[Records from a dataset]
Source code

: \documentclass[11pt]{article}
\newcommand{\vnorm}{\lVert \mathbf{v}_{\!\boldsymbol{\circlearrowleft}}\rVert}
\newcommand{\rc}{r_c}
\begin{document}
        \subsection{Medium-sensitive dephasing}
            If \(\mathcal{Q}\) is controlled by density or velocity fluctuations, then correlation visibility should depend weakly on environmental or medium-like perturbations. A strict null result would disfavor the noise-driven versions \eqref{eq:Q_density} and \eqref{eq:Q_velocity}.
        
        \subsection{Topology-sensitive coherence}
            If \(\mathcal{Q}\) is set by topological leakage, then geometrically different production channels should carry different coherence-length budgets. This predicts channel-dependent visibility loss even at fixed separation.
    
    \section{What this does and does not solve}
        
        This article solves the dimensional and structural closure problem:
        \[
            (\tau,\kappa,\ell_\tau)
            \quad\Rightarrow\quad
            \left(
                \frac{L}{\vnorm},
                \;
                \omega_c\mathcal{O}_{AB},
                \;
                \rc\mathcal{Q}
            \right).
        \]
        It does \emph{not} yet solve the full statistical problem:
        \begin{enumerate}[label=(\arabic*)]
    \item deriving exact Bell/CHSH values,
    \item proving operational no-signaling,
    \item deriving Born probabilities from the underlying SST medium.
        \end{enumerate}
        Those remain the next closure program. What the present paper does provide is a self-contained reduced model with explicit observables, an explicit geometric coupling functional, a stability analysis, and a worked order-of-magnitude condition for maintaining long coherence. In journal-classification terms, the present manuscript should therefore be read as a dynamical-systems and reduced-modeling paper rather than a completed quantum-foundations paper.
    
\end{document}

THE TASK: Return every line of the preceding records in which the word "enumerate" appears.

RESPONSE AREA:
        \begin{enumerate}[label=(\arabic*)]
        \end{enumerate}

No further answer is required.